» **Exercise requirements**
In the listing below, the answer starts at the line that has "reproducible? | size |" and stops after the line that has "[mvn jdk8](struts2-6.3.0.1.buildspec) |"; please repeat that part exactly and nothing more.

--- Input data ---

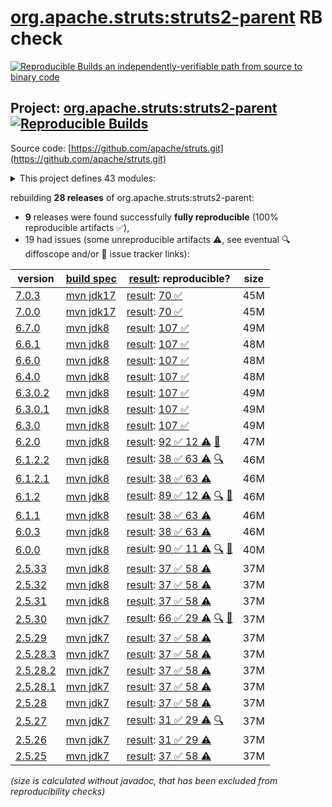 [org.apache.struts:struts2-parent](https://central.sonatype.com/artifact/org.apache.struts/struts2-parent/versions) RB check
=======

[![Reproducible Builds](https://reproducible-builds.org/images/logos/rb.svg) an independently-verifiable path from source to binary code](https://reproducible-builds.org/)

## Project: [org.apache.struts:struts2-parent](https://central.sonatype.com/artifact/org.apache.struts/struts2-parent/versions) [![Reproducible Builds](https://img.shields.io/endpoint?url=https://raw.githubusercontent.com/jvm-repo-rebuild/reproducible-central/master/content/org/apache/struts/badge.json)](https://github.com/jvm-repo-rebuild/reproducible-central/blob/master/content/org/apache/struts/README.md)

Source code: [https://github.com/apache/struts.git](https://github.com/apache/struts.git)

<details><summary>This project defines 43 modules:</summary>

* [org.apache.struts:struts2-apps](https://central.sonatype.com/artifact/org.apache.struts/struts2-apps/overview)
* [org.apache.struts:struts2-assembly](https://central.sonatype.com/artifact/org.apache.struts/struts2-assembly/overview)
* [org.apache.struts:struts2-async-plugin](https://central.sonatype.com/artifact/org.apache.struts/struts2-async-plugin/overview)
* [org.apache.struts:struts2-bean-validation-plugin](https://central.sonatype.com/artifact/org.apache.struts/struts2-bean-validation-plugin/overview)
* [org.apache.struts:struts2-bom](https://central.sonatype.com/artifact/org.apache.struts/struts2-bom/overview)
* [org.apache.struts:struts2-cdi-plugin](https://central.sonatype.com/artifact/org.apache.struts/struts2-cdi-plugin/overview)
* [org.apache.struts:struts2-config-browser-plugin](https://central.sonatype.com/artifact/org.apache.struts/struts2-config-browser-plugin/overview)
* [org.apache.struts:struts2-convention-plugin](https://central.sonatype.com/artifact/org.apache.struts/struts2-convention-plugin/overview)
* [org.apache.struts:struts2-core](https://central.sonatype.com/artifact/org.apache.struts/struts2-core/overview)
* [org.apache.struts:struts2-dwr-plugin](https://central.sonatype.com/artifact/org.apache.struts/struts2-dwr-plugin/overview)
* [org.apache.struts:struts2-embeddedjsp-plugin](https://central.sonatype.com/artifact/org.apache.struts/struts2-embeddedjsp-plugin/overview)
* [org.apache.struts:struts2-gxp-plugin](https://central.sonatype.com/artifact/org.apache.struts/struts2-gxp-plugin/overview)
* [org.apache.struts:struts2-jakarta](https://central.sonatype.com/artifact/org.apache.struts/struts2-jakarta/overview)
* [org.apache.struts:struts2-jasperreports-plugin](https://central.sonatype.com/artifact/org.apache.struts/struts2-jasperreports-plugin/overview)
* [org.apache.struts:struts2-javatemplates-plugin](https://central.sonatype.com/artifact/org.apache.struts/struts2-javatemplates-plugin/overview)
* [org.apache.struts:struts2-jfreechart-plugin](https://central.sonatype.com/artifact/org.apache.struts/struts2-jfreechart-plugin/overview)
* [org.apache.struts:struts2-json-plugin](https://central.sonatype.com/artifact/org.apache.struts/struts2-json-plugin/overview)
* [org.apache.struts:struts2-junit-plugin](https://central.sonatype.com/artifact/org.apache.struts/struts2-junit-plugin/overview)
* [org.apache.struts:struts2-osgi-admin-bundle](https://central.sonatype.com/artifact/org.apache.struts/struts2-osgi-admin-bundle/overview)
* [org.apache.struts:struts2-osgi-bundles](https://central.sonatype.com/artifact/org.apache.struts/struts2-osgi-bundles/overview)
* [org.apache.struts:struts2-osgi-demo-bundle](https://central.sonatype.com/artifact/org.apache.struts/struts2-osgi-demo-bundle/overview)
* [org.apache.struts:struts2-osgi-plugin](https://central.sonatype.com/artifact/org.apache.struts/struts2-osgi-plugin/overview)
* [org.apache.struts:struts2-oval-plugin](https://central.sonatype.com/artifact/org.apache.struts/struts2-oval-plugin/overview)
* [org.apache.struts:struts2-parent](https://central.sonatype.com/artifact/org.apache.struts/struts2-parent/overview)
* [org.apache.struts:struts2-pell-multipart-plugin](https://central.sonatype.com/artifact/org.apache.struts/struts2-pell-multipart-plugin/overview)
* [org.apache.struts:struts2-plexus-plugin](https://central.sonatype.com/artifact/org.apache.struts/struts2-plexus-plugin/overview)
* [org.apache.struts:struts2-plugins](https://central.sonatype.com/artifact/org.apache.struts/struts2-plugins/overview)
* [org.apache.struts:struts2-portlet-junit-plugin](https://central.sonatype.com/artifact/org.apache.struts/struts2-portlet-junit-plugin/overview)
* [org.apache.struts:struts2-portlet-mocks-plugin](https://central.sonatype.com/artifact/org.apache.struts/struts2-portlet-mocks-plugin/overview)
* [org.apache.struts:struts2-portlet-plugin](https://central.sonatype.com/artifact/org.apache.struts/struts2-portlet-plugin/overview)
* [org.apache.struts:struts2-portlet-tiles-plugin](https://central.sonatype.com/artifact/org.apache.struts/struts2-portlet-tiles-plugin/overview)
* [org.apache.struts:struts2-rest-plugin](https://central.sonatype.com/artifact/org.apache.struts/struts2-rest-plugin/overview)
* [org.apache.struts:struts2-rest-showcase](https://central.sonatype.com/artifact/org.apache.struts/struts2-rest-showcase/overview)
* [org.apache.struts:struts2-showcase](https://central.sonatype.com/artifact/org.apache.struts/struts2-showcase/overview)
* [org.apache.struts:struts2-sitegraph-plugin](https://central.sonatype.com/artifact/org.apache.struts/struts2-sitegraph-plugin/overview)
* [org.apache.struts:struts2-sitemesh-plugin](https://central.sonatype.com/artifact/org.apache.struts/struts2-sitemesh-plugin/overview)
* [org.apache.struts:struts2-spring-plugin](https://central.sonatype.com/artifact/org.apache.struts/struts2-spring-plugin/overview)
* [org.apache.struts:struts2-testng-plugin](https://central.sonatype.com/artifact/org.apache.struts/struts2-testng-plugin/overview)
* [org.apache.struts:struts2-tiles-plugin](https://central.sonatype.com/artifact/org.apache.struts/struts2-tiles-plugin/overview)
* [org.apache.struts:struts2-velocity-plugin](https://central.sonatype.com/artifact/org.apache.struts/struts2-velocity-plugin/overview)
* [org.apache.struts:struts2-velocity-tools-jsp-jakarta](https://central.sonatype.com/artifact/org.apache.struts/struts2-velocity-tools-jsp-jakarta/overview)
* [org.apache.struts:struts2-velocity-tools-view-jakarta](https://central.sonatype.com/artifact/org.apache.struts/struts2-velocity-tools-view-jakarta/overview)
* [org.apache.struts:struts2-xslt-plugin](https://central.sonatype.com/artifact/org.apache.struts/struts2-xslt-plugin/overview)
</details>

rebuilding **28 releases** of org.apache.struts:struts2-parent:
- **9** releases were found successfully **fully reproducible** (100% reproducible artifacts :white_check_mark:),
- 19 had issues (some unreproducible artifacts :warning:, see eventual :mag: diffoscope and/or :memo: issue tracker links):

| version | [build spec](/BUILDSPEC.md) | [result](https://reproducible-builds.org/docs/jvm/): reproducible? | size |
| -- | --------- | ------ | -- |
| [7.0.3](https://central.sonatype.com/artifact/org.apache.struts/struts2-parent/7.0.3/pom) | [mvn jdk17](struts2-7.0.3.buildspec) | [result](struts2-parent-7.0.3.buildinfo): [70 :white_check_mark: ](struts2-parent-7.0.3.buildcompare) | 45M |
| [7.0.0](https://central.sonatype.com/artifact/org.apache.struts/struts2-parent/7.0.0/pom) | [mvn jdk17](struts2-7.0.0.buildspec) | [result](struts2-parent-7.0.0.buildinfo): [70 :white_check_mark: ](struts2-parent-7.0.0.buildcompare) | 45M |
| [6.7.0](https://central.sonatype.com/artifact/org.apache.struts/struts2-parent/6.7.0/pom) | [mvn jdk8](struts2-6.7.0.buildspec) | [result](struts2-parent-6.7.0.buildinfo): [107 :white_check_mark: ](struts2-parent-6.7.0.buildcompare) | 49M |
| [6.6.1](https://central.sonatype.com/artifact/org.apache.struts/struts2-parent/6.6.1/pom) | [mvn jdk8](struts2-6.6.1.buildspec) | [result](struts2-parent-6.6.1.buildinfo): [107 :white_check_mark: ](struts2-parent-6.6.1.buildcompare) | 48M |
| [6.6.0](https://central.sonatype.com/artifact/org.apache.struts/struts2-parent/6.6.0/pom) | [mvn jdk8](struts2-6.6.0.buildspec) | [result](struts2-parent-6.6.0.buildinfo): [107 :white_check_mark: ](struts2-parent-6.6.0.buildcompare) | 48M |
| [6.4.0](https://central.sonatype.com/artifact/org.apache.struts/struts2-parent/6.4.0/pom) | [mvn jdk8](struts2-6.4.0.buildspec) | [result](struts2-parent-6.4.0.buildinfo): [107 :white_check_mark: ](struts2-parent-6.4.0.buildcompare) | 48M |
| [6.3.0.2](https://central.sonatype.com/artifact/org.apache.struts/struts2-parent/6.3.0.2/pom) | [mvn jdk8](struts2-6.3.0.2.buildspec) | [result](struts2-parent-6.3.0.2.buildinfo): [107 :white_check_mark: ](struts2-parent-6.3.0.2.buildcompare) | 49M |
| [6.3.0.1](https://central.sonatype.com/artifact/org.apache.struts/struts2-parent/6.3.0.1/pom) | [mvn jdk8](struts2-6.3.0.1.buildspec) | [result](struts2-parent-6.3.0.1.buildinfo): [107 :white_check_mark: ](struts2-parent-6.3.0.1.buildcompare) | 49M |
| [6.3.0](https://central.sonatype.com/artifact/org.apache.struts/struts2-parent/6.3.0/pom) | [mvn jdk8](struts2-6.3.0.buildspec) | [result](struts2-parent-6.3.0.buildinfo): [107 :white_check_mark: ](struts2-parent-6.3.0.buildcompare) | 49M |
| [6.2.0](https://central.sonatype.com/artifact/org.apache.struts/struts2-parent/6.2.0/pom) | [mvn jdk8](struts2-6.2.0.buildspec) | [result](struts2-parent-6.2.0.buildinfo): [92 :white_check_mark:  12 :warning:](struts2-parent-6.2.0.buildcompare) [:memo:](https://github.com/apache/struts/pull/696) | 47M |
| [6.1.2.2](https://central.sonatype.com/artifact/org.apache.struts/struts2-parent/6.1.2.2/pom) | [mvn jdk8](struts2-6.1.2.2.buildspec) | [result](struts2-parent-6.1.2.2.buildinfo): [38 :white_check_mark:  63 :warning:](struts2-parent-6.1.2.2.buildcompare) [:mag:](struts2-parent-6.1.2.2.diffoscope) | 46M |
| [6.1.2.1](https://central.sonatype.com/artifact/org.apache.struts/struts2-parent/6.1.2.1/pom) | [mvn jdk8](struts2-6.1.2.1.buildspec) | [result](struts2-parent-6.1.2.1.buildinfo): [38 :white_check_mark:  63 :warning:](struts2-parent-6.1.2.1.buildcompare) | 46M |
| [6.1.2](https://central.sonatype.com/artifact/org.apache.struts/struts2-parent/6.1.2/pom) | [mvn jdk8](struts2-6.1.2.buildspec) | [result](struts2-parent-6.1.2.buildinfo): [89 :white_check_mark:  12 :warning:](struts2-parent-6.1.2.buildcompare) [:mag:](struts2-parent-6.1.2.diffoscope) [:memo:](https://github.com/apache/struts/pull/696) | 46M |
| [6.1.1](https://central.sonatype.com/artifact/org.apache.struts/struts2-parent/6.1.1/pom) | [mvn jdk8](struts2-6.1.1.buildspec) | [result](struts2-parent-6.1.1.buildinfo): [38 :white_check_mark:  63 :warning:](struts2-parent-6.1.1.buildcompare) | 46M |
| [6.0.3](https://central.sonatype.com/artifact/org.apache.struts/struts2-parent/6.0.3/pom) | [mvn jdk8](struts2-6.0.3.buildspec) | [result](struts2-parent-6.0.3.buildinfo): [38 :white_check_mark:  63 :warning:](struts2-parent-6.0.3.buildcompare) | 46M |
| [6.0.0](https://central.sonatype.com/artifact/org.apache.struts/struts2-parent/6.0.0/pom) | [mvn jdk8](struts2-6.0.0.buildspec) | [result](struts2-parent-6.0.0.buildinfo): [90 :white_check_mark:  11 :warning:](struts2-parent-6.0.0.buildcompare) [:mag:](struts2-parent-6.0.0.diffoscope) [:memo:](https://github.com/apache/struts/pull/696) | 40M |
| [2.5.33](https://central.sonatype.com/artifact/org.apache.struts/struts2-parent/2.5.33/pom) | [mvn jdk8](struts2-2.5.33.buildspec) | [result](struts2-assembly-2.5.33.buildinfo): [37 :white_check_mark:  58 :warning:](struts2-assembly-2.5.33.buildcompare) | 37M |
| [2.5.32](https://central.sonatype.com/artifact/org.apache.struts/struts2-parent/2.5.32/pom) | [mvn jdk8](struts2-2.5.32.buildspec) | [result](struts2-assembly-2.5.32.buildinfo): [37 :white_check_mark:  58 :warning:](struts2-assembly-2.5.32.buildcompare) | 37M |
| [2.5.31](https://central.sonatype.com/artifact/org.apache.struts/struts2-parent/2.5.31/pom) | [mvn jdk8](struts2-2.5.31.buildspec) | [result](struts2-assembly-2.5.31.buildinfo): [37 :white_check_mark:  58 :warning:](struts2-assembly-2.5.31.buildcompare) | 37M |
| [2.5.30](https://central.sonatype.com/artifact/org.apache.struts/struts2-parent/2.5.30/pom) | [mvn jdk7](struts2-2.5.30.buildspec) | [result](struts2-parent-2.5.30.buildinfo): [66 :white_check_mark:  29 :warning:](struts2-parent-2.5.30.buildcompare) [:mag:](struts2-parent-2.5.30.diffoscope) [:memo:](https://github.com/apache/struts/pull/555) | 37M |
| [2.5.29](https://central.sonatype.com/artifact/org.apache.struts/struts2-parent/2.5.29/pom) | [mvn jdk7](struts2-2.5.29.buildspec) | [result](struts2-assembly-2.5.29.buildinfo): [37 :white_check_mark:  58 :warning:](struts2-assembly-2.5.29.buildcompare) | 37M |
| [2.5.28.3](https://central.sonatype.com/artifact/org.apache.struts/struts2-parent/2.5.28.3/pom) | [mvn jdk7](struts2-2.5.28.3.buildspec) | [result](struts2-assembly-2.5.28.3.buildinfo): [37 :white_check_mark:  58 :warning:](struts2-assembly-2.5.28.3.buildcompare) | 37M |
| [2.5.28.2](https://central.sonatype.com/artifact/org.apache.struts/struts2-parent/2.5.28.2/pom) | [mvn jdk7](struts2-2.5.28.2.buildspec) | [result](struts2-assembly-2.5.28.2.buildinfo): [37 :white_check_mark:  58 :warning:](struts2-assembly-2.5.28.2.buildcompare) | 37M |
| [2.5.28.1](https://central.sonatype.com/artifact/org.apache.struts/struts2-parent/2.5.28.1/pom) | [mvn jdk7](struts2-2.5.28.1.buildspec) | [result](struts2-assembly-2.5.28.1.buildinfo): [37 :white_check_mark:  58 :warning:](struts2-assembly-2.5.28.1.buildcompare) | 37M |
| [2.5.28](https://central.sonatype.com/artifact/org.apache.struts/struts2-parent/2.5.28/pom) | [mvn jdk7](struts2-2.5.28.buildspec) | [result](struts2-assembly-2.5.28.buildinfo): [37 :white_check_mark:  58 :warning:](struts2-assembly-2.5.28.buildcompare) | 37M |
| [2.5.27](https://central.sonatype.com/artifact/org.apache.struts/struts2-parent/2.5.27/pom) | [mvn jdk7](struts2-2.5.27.buildspec) | [result](struts2-assembly-2.5.27.buildinfo): [31 :white_check_mark:  29 :warning:](struts2-assembly-2.5.27.buildcompare) [:mag:](struts2-assembly-2.5.27.diffoscope) | 37M |
| [2.5.26](https://central.sonatype.com/artifact/org.apache.struts/struts2-parent/2.5.26/pom) | [mvn jdk7](struts2-2.5.26.buildspec) | [result](struts2-assembly-2.5.26.buildinfo): [31 :white_check_mark:  29 :warning:](struts2-assembly-2.5.26.buildcompare) | 37M |
| [2.5.25](https://central.sonatype.com/artifact/org.apache.struts/struts2-parent/2.5.25/pom) | [mvn jdk7](struts2-2.5.25.buildspec) | [result](struts2-assembly-2.5.25.buildinfo): [37 :white_check_mark:  58 :warning:](struts2-assembly-2.5.25.buildcompare) | 37M |

<i>(size is calculated without javadoc, that has been excluded from reproducibility checks)</i>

---

» **Response to this exercise**
| version | [build spec](/BUILDSPEC.md) | [result](https://reproducible-builds.org/docs/jvm/): reproducible? | size |
| -- | --------- | ------ | -- |
| [7.0.3](https://central.sonatype.com/artifact/org.apache.struts/struts2-parent/7.0.3/pom) | [mvn jdk17](struts2-7.0.3.buildspec) | [result](struts2-parent-7.0.3.buildinfo): [70 :white_check_mark: ](struts2-parent-7.0.3.buildcompare) | 45M |
| [7.0.0](https://central.sonatype.com/artifact/org.apache.struts/struts2-parent/7.0.0/pom) | [mvn jdk17](struts2-7.0.0.buildspec) | [result](struts2-parent-7.0.0.buildinfo): [70 :white_check_mark: ](struts2-parent-7.0.0.buildcompare) | 45M |
| [6.7.0](https://central.sonatype.com/artifact/org.apache.struts/struts2-parent/6.7.0/pom) | [mvn jdk8](struts2-6.7.0.buildspec) | [result](struts2-parent-6.7.0.buildinfo): [107 :white_check_mark: ](struts2-parent-6.7.0.buildcompare) | 49M |
| [6.6.1](https://central.sonatype.com/artifact/org.apache.struts/struts2-parent/6.6.1/pom) | [mvn jdk8](struts2-6.6.1.buildspec) | [result](struts2-parent-6.6.1.buildinfo): [107 :white_check_mark: ](struts2-parent-6.6.1.buildcompare) | 48M |
| [6.6.0](https://central.sonatype.com/artifact/org.apache.struts/struts2-parent/6.6.0/pom) | [mvn jdk8](struts2-6.6.0.buildspec) | [result](struts2-parent-6.6.0.buildinfo): [107 :white_check_mark: ](struts2-parent-6.6.0.buildcompare) | 48M |
| [6.4.0](https://central.sonatype.com/artifact/org.apache.struts/struts2-parent/6.4.0/pom) | [mvn jdk8](struts2-6.4.0.buildspec) | [result](struts2-parent-6.4.0.buildinfo): [107 :white_check_mark: ](struts2-parent-6.4.0.buildcompare) | 48M |
| [6.3.0.2](https://central.sonatype.com/artifact/org.apache.struts/struts2-parent/6.3.0.2/pom) | [mvn jdk8](struts2-6.3.0.2.buildspec) | [result](struts2-parent-6.3.0.2.buildinfo): [107 :white_check_mark: ](struts2-parent-6.3.0.2.buildcompare) | 49M |
| [6.3.0.1](https://central.sonatype.com/artifact/org.apache.struts/struts2-parent/6.3.0.1/pom) | [mvn jdk8](struts2-6.3.0.1.buildspec) | [result](struts2-parent-6.3.0.1.buildinfo): [107 :white_check_mark: ](struts2-parent-6.3.0.1.buildcompare) | 49M |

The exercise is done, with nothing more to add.